"Bisakah anda bangun sendiri, Nona?! Berhentilah bersikap seperti tuan putri, Nona! Cepat bangun!" Clara terbangun dari tidurnya dan menatap datar gadis dengan make up tebalnya itu.
"Bangun juga kau akhirnya. Ikut aku sekarang jika tidak, aku akan dimarahi oleh Tuan Albert." Clara mengangguk dan menuju ke kamar mandi.
"Mau kemana kau?!" tanya gadis itu ketus.
"Ke kamar mandi," jawab Clara singkat. Clara bertanya-tanya, kenapa gadis ini berujar ketus padanya.
"Cih, jangan membuang-buang waktumu, Nona. Kita disuruh berkumpul ke ruang latihan sekarang." Tangan Clara pun ditarik kasar oleh gadis itu membuat Clara harus menahan emosi.
"Jangan menyentuh tangan saya sembarangan, Nona. Saya bisa saja mematahkan tangan anda sekarang juga." Gadis itu tidak menghiraukan ucapan Clara dan menarik tangan Clara hingga keluar kamar. Clara yang kehabisan kesabaran pun langsung melingkarkan tangan gadis itu ke lehernya sendiri dan menendang lutut gadis itu.
Gadis itu meringis kala merasakan lehernya terjepit oleh tangannya sendiri.
"Aku berubah pikiran, Nona. Aku akan mematahkan lehermu jika berani menarik tanganku seperti tadi." Gadis itu meronta berusaha melepaskan diri namun, ia tidak bisa. Tenaga Clara terlalu kuat untuknya.
"Si-sialan, kau! Lepaskan aku!" Gadis itu mengeluarkan suaranya sekuat tenaga namun, Clara menarik tangannya ke belakang hingga lehernya semakin tercekik.
"Kau akan mati jika berperilaku tidak sopan terhadapku, Nona." Clara pun melepaskan gadis itu dan berlalu tanpa menghiraukannya.

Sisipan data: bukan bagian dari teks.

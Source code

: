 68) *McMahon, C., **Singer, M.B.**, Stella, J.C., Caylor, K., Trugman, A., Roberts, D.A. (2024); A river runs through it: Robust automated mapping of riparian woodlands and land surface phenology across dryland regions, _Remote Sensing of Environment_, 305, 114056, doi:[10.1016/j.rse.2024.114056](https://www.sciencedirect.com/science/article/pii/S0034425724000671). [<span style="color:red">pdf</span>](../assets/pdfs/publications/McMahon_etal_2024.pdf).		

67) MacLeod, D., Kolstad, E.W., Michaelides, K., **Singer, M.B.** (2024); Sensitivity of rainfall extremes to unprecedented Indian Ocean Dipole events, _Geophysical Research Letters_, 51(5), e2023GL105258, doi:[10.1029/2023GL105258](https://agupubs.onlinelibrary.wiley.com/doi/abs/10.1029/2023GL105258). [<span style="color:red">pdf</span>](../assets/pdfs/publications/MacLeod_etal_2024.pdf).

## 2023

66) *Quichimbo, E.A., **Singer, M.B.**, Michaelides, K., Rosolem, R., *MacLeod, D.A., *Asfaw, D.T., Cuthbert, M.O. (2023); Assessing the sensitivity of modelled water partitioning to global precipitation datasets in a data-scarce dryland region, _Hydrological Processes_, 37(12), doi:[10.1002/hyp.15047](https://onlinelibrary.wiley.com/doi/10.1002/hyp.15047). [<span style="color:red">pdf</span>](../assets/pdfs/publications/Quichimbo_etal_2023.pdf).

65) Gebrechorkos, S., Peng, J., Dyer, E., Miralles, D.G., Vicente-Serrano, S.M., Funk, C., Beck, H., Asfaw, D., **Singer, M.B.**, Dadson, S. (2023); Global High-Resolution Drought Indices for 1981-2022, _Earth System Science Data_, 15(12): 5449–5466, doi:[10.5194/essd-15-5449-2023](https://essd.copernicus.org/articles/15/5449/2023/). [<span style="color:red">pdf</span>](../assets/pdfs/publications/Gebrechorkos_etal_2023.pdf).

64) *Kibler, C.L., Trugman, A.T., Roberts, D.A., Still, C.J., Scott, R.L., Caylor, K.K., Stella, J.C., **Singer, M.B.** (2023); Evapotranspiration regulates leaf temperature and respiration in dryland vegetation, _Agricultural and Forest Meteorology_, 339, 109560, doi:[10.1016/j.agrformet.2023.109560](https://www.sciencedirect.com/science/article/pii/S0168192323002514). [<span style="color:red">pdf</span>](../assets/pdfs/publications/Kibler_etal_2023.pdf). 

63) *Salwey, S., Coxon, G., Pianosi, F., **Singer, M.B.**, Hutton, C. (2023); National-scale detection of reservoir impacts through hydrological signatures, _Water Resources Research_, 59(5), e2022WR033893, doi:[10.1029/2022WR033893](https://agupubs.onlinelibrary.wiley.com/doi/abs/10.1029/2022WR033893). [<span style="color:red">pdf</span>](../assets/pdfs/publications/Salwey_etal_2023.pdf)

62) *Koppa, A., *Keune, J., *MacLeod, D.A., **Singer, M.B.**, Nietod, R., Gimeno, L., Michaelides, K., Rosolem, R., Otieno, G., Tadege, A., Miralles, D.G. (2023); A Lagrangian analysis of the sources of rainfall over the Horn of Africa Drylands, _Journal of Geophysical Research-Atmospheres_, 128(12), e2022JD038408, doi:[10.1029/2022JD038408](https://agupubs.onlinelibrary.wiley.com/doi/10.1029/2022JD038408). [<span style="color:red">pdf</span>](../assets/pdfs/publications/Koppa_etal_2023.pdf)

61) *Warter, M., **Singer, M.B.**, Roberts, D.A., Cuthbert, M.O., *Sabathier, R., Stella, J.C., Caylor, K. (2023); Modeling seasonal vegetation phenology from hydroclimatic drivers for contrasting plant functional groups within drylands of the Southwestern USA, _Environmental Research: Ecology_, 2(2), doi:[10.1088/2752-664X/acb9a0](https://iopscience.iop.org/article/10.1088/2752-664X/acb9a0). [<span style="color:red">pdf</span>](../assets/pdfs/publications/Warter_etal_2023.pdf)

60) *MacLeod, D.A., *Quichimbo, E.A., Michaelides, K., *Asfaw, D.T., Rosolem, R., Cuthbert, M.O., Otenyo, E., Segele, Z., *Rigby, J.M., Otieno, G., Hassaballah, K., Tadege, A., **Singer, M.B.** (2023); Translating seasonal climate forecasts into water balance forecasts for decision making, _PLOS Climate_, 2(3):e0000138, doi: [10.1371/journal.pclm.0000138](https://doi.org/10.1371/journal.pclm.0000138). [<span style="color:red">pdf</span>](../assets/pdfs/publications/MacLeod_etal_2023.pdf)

"Kurang ajar! Aku tidak terima diperlakukan seperti ini. Lihat saja, akan kubalas kau di ruang latihan." Gadis itu berjalan cepat dan mencoba memukul tengkuk Clara. Namun, Clara berbalik dan segera menangkap tangan gadis itu lalu memelintirnya ke belakang tubuh gadis tersebut.
"Ada apa ini?" Albert datang bersama seorang pria tampan mendekati Clara dan gadis itu.
"Aku ingin mematahkan tangannya karena bertingkah tidak sopan padaku, Paman." Albert menatap gadis itu dengan tatapan bertanya.
"Apa itu benar, Naomi?" Naomi menggelengkan kepalanya.
"Itu tidak benar, Tuan. Gadis inilah yang mencari masalah denganku duluan. Padahal aku sudah membangunkannya baik-baik tapi, dia membentak dan menyerangku. Tentu saja aku tidak terima dan ingin menyerangnya hingga berakhir seperti ini." Clara mendecih.
"Aktingmu sangat bagus, Nona. Sampai-sampai, aku ingin menghancurkan mulutmu." Albert menghela napas.
'Baru hari pertama dia tinggal, sudah ada masalah. Bagaimana nanti?' tanya Albert dalam hatinya.
"Berhenti bertengkar kalian berdua! Jika tidak, aku akan mematahkan tangan kalian!" Clara melepaskan tangan Naomi membuat Naomi memegangi pergelangan tangannya yang sakit.
"Ikut denganku sekarang. Aku tidak ingin ada keributan di sini, paham?" Clara dan Naomi tidak menjawab. Mereka mengikuti Albert dan pemuda tampan itu dari belakang ke ruang latihan.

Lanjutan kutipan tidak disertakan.